● **Data items**
⁂
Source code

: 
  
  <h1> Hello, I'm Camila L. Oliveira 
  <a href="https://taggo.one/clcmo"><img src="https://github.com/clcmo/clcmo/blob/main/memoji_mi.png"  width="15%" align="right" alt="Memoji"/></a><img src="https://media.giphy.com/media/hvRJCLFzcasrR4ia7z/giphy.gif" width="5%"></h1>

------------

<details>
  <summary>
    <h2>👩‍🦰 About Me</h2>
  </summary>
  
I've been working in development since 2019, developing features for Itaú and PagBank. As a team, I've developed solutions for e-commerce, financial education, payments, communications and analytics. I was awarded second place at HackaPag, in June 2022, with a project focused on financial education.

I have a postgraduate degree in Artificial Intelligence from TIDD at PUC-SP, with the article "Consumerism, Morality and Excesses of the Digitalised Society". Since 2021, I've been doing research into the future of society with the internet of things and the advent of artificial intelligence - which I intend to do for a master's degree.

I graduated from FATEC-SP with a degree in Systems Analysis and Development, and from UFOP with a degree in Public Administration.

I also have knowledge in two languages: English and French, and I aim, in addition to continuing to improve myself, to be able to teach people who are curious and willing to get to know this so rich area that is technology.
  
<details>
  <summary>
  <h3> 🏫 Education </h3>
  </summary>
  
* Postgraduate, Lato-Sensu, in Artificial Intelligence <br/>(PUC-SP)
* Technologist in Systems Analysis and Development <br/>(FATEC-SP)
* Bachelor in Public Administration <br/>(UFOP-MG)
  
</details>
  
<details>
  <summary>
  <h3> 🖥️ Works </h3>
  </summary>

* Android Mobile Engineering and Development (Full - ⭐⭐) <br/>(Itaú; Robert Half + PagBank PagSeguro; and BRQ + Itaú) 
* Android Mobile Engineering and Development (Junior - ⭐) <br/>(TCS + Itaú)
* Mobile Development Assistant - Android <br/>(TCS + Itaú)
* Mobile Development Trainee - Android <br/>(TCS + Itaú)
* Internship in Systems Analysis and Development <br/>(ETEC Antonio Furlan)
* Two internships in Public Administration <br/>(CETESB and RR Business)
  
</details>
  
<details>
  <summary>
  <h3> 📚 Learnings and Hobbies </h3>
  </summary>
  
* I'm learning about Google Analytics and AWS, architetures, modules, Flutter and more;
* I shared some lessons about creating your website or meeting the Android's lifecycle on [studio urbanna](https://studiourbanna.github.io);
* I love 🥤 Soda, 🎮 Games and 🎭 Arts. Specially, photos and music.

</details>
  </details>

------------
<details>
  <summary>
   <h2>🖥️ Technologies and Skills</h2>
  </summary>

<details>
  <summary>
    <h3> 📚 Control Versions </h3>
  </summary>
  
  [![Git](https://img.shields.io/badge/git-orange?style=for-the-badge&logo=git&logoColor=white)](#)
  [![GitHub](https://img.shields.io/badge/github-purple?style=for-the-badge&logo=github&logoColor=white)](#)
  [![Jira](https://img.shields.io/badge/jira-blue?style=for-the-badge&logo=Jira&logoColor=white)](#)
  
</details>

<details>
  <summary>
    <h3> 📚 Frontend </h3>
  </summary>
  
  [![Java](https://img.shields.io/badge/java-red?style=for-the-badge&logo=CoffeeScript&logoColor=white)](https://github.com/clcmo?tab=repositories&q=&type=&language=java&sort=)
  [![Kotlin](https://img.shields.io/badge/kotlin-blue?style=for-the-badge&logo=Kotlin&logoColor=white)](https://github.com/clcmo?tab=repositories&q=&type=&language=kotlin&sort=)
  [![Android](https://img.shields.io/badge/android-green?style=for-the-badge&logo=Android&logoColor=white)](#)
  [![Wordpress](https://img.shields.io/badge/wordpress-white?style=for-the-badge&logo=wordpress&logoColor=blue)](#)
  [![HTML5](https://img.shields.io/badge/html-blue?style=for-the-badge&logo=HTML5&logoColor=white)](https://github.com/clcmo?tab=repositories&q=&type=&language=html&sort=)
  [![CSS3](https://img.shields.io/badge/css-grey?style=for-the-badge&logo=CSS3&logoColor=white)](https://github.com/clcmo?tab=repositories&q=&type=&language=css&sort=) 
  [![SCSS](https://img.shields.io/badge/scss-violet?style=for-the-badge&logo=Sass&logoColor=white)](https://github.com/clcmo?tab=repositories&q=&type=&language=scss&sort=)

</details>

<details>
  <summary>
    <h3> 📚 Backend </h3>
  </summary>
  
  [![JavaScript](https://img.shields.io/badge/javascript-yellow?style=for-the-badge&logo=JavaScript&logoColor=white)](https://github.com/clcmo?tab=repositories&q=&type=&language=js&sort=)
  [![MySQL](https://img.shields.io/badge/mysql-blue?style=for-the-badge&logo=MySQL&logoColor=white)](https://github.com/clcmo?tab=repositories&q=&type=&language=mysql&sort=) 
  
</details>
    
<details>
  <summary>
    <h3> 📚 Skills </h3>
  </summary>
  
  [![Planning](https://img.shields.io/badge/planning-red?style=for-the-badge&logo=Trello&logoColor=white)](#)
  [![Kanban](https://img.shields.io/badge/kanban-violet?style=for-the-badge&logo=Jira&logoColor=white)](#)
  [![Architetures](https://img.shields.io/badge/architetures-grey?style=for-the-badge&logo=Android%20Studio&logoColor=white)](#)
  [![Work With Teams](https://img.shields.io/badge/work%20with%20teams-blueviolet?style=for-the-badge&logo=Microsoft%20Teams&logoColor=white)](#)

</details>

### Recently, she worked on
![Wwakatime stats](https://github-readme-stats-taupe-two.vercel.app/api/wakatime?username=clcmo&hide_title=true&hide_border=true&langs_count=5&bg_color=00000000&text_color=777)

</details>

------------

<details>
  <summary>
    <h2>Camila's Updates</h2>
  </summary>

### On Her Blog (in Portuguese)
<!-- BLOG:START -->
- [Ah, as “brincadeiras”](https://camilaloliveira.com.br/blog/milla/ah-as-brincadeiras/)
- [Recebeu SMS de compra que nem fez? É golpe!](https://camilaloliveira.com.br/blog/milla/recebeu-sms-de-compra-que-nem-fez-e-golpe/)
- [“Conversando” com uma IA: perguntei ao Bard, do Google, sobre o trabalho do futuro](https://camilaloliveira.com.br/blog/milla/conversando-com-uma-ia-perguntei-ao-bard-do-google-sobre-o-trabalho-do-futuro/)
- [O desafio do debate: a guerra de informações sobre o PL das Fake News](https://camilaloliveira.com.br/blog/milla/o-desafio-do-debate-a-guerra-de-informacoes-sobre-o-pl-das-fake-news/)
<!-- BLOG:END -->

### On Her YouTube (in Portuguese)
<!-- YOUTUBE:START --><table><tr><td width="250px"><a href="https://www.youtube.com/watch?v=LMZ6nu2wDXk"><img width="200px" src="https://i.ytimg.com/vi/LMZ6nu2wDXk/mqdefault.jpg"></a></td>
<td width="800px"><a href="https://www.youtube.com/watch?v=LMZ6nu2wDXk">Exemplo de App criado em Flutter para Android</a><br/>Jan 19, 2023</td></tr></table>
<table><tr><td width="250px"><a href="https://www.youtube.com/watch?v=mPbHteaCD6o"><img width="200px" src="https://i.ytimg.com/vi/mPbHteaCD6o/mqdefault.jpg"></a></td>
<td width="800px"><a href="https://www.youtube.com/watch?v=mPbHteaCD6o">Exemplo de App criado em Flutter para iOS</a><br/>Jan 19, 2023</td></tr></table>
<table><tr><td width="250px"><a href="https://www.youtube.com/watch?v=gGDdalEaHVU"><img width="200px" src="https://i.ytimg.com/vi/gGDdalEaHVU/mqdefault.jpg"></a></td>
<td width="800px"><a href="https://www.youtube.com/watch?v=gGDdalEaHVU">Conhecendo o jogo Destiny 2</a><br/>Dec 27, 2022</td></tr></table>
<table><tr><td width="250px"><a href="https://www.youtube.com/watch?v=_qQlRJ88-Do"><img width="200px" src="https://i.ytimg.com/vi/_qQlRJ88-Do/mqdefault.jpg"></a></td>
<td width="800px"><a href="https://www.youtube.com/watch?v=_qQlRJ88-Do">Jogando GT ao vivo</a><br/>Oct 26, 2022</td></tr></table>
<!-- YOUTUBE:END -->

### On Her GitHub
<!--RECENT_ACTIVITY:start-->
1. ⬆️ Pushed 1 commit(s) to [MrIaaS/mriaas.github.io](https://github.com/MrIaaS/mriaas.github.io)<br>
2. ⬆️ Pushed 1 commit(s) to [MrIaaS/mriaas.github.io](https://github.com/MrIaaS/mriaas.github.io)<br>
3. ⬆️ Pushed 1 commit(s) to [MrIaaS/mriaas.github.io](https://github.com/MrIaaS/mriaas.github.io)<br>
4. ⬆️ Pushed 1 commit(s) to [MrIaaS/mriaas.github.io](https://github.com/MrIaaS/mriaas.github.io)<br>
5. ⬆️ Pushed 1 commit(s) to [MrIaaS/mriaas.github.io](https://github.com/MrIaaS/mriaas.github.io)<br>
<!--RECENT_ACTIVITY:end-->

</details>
⁂
Each line with the word "criado" in the records above belongs in the result; copy all of them.

<td width="800px"><a href="https://www.youtube.com/watch?v=LMZ6nu2wDXk">Exemplo de App criado em Flutter para Android</a><br/>Jan 19, 2023</td></tr></table>
<td width="800px"><a href="https://www.youtube.com/watch?v=mPbHteaCD6o">Exemplo de App criado em Flutter para iOS</a><br/>Jan 19, 2023</td></tr></table>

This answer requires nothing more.